Al analizar el caso en ((La 97)) Radio Fueguina, el abogado Daniel Cesari Hernandez separó inicialmente la figura artística de la situación judicial y recordó una garantía que permanece vigente durante todo el proceso: “Él goza de la presunción de inocencia. Le guste o le pese a quien le pese, legalmente todavía es inocente”. Esa condición, explicó, deberá confirmarse o descartarse precisamente a través del juicio oral.
La etapa iniciada constituye el momento en que acusación y defensa confrontan sus posiciones ante el tribunal. Cesari Hernandez la definió como “la verdadera ocasión, esto se llama la etapa de la controversia”, porque “hay alguien que defiende una posición y hay otro que defiende otra posición”. En el caso de Álvarez, observó que hasta ahora “el fiscal pareciera que está buscando la acusación y la condena”.
Las particularidades que rodearon las primeras jornadas, especialmente las demoras del acusado para comparecer, llevaron al abogado a explicar por qué su presencia resulta determinante. Como regla general, sostuvo, “en la Argentina no existe el juicio en ausencia”, debido a que “si yo no estoy presente, no me puedo defender”.

La diferencia entre imputado y abogado es central dentro de ese esquema: “Quien se defiende es el imputado. El defensor no me defiende, el defensor me asiste”.
La legislación contempla una excepción para determinados delitos extremadamente graves y de trascendencia internacional, pero no alcanza a causas ordinarias como la que enfrenta el músico.
Por eso, el letrado remarcó que “no se puede siquiera iniciar el debate si el imputado no concurre el primer día a la audiencia del debate”, instancia en la cual conocerá formalmente la acusación y las pruebas utilizadas para sostenerla.
Esa presencia, sin embargo, no necesariamente debe ser física. La incorporación de herramientas tecnológicas permite actualmente desarrollar audiencias a distancia siempre que existan garantías suficientes. “La virtualidad hoy en día es parte de nuestras vidas y luego de la pandemia ni hablar”, indicó el abogado, quien precisó que puede recurrirse a esa modalidad “en tanto y en cuanto se dé la garantía de transparencia, verificación y contemporaneidad”.
La situación adquiere mayor complejidad cuando existen razones médicas que impiden al acusado participar. Según explicó, ante una enfermedad el tribunal puede disponer inicialmente una suspensión, pero los plazos procesales resultan determinantes: “La regla general no más de diez días hábiles”. Superado ese período, advirtió, la consecuencia puede ser la nulidad: “Se declara nulo, no tiene valor nada de lo que se haya hecho, se tiene que cambiar el tribunal y se tiene que empezar de cero el juicio, no la investigación”.

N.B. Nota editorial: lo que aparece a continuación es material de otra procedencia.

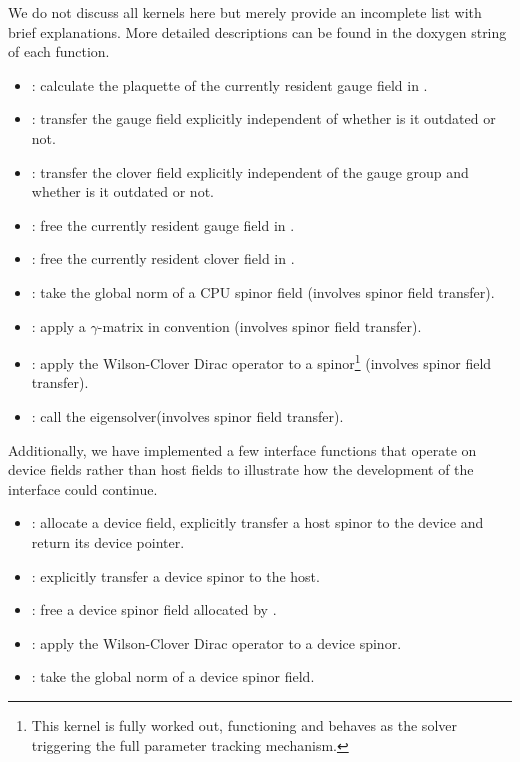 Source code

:We do not discuss all kernels here but merely provide an incomplete list with brief explanations. More detailed descriptions can be found in the doxygen string of each function.
\begin{itemize}
  \item {}: calculate the plaquette of the currently resident gauge field in \quda.
  \item {}: transfer the gauge field explicitly independent of whether is it outdated or not.
  \item {}: transfer the clover field explicitly independent of the gauge group and whether is it outdated or not.
  \item {}: free the currently resident gauge field in \quda.
  \item {}: free the currently resident clover field in \quda.
  \item {}: take the global norm of a CPU spinor field (involves spinor field transfer).
  \item {}: apply a $\gamma$-matrix in \openqxd convention (involves spinor field transfer).
  \item {}: apply the Wilson-Clover Dirac operator to a spinor\footnote{This kernel is fully worked out, functioning and behaves as the solver triggering the full parameter tracking mechanism.} (involves spinor field transfer).
  \item {}: call the eigensolver\footnotemark[\value{footnote}] (involves spinor field transfer).
\end{itemize}

Additionally, we have implemented a few interface functions that operate on device fields rather than host fields to illustrate how the development of the interface could continue.
\begin{itemize}
  \item {}: allocate a device field, explicitly transfer a host spinor to the device and return its device pointer.
  \item {}: explicitly transfer a device spinor to the host.
  \item {}: free a device spinor field allocated by .
  \item {}: apply the Wilson-Clover Dirac operator to a device spinor\footnotemark[\value{footnote}].
  \item {}: take the global norm of a device spinor field.
\end{itemize}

Cesari Hernandez también diferenció las evaluaciones psiquiátricas que pueden aparecer en distintas etapas. Antes del juicio, el examen procura establecer si al momento del hecho el acusado comprendía sus actos y podía distinguir sus consecuencias. Durante el debate, en cambio, una alteración sobreviniente puede afectar directamente su capacidad de defenderse.
En ese supuesto, explicó, “si ese estado psiquiátrico le impide seguir defendiéndose, ahí hay que suspender indefinidamente el juicio”, aunque nuevamente operan los límites procesales previstos para mantener válido el debate.
Distinto sería el escenario si una ausencia injustificada respondiera a una maniobra deliberada: sin referirse específicamente a Álvarez, aclaró que “si fuera una estrategia dilatoria, el tribunal debe ordenar la detención del imputado, la detención inmediata”, ante el riesgo de entorpecimiento del proceso.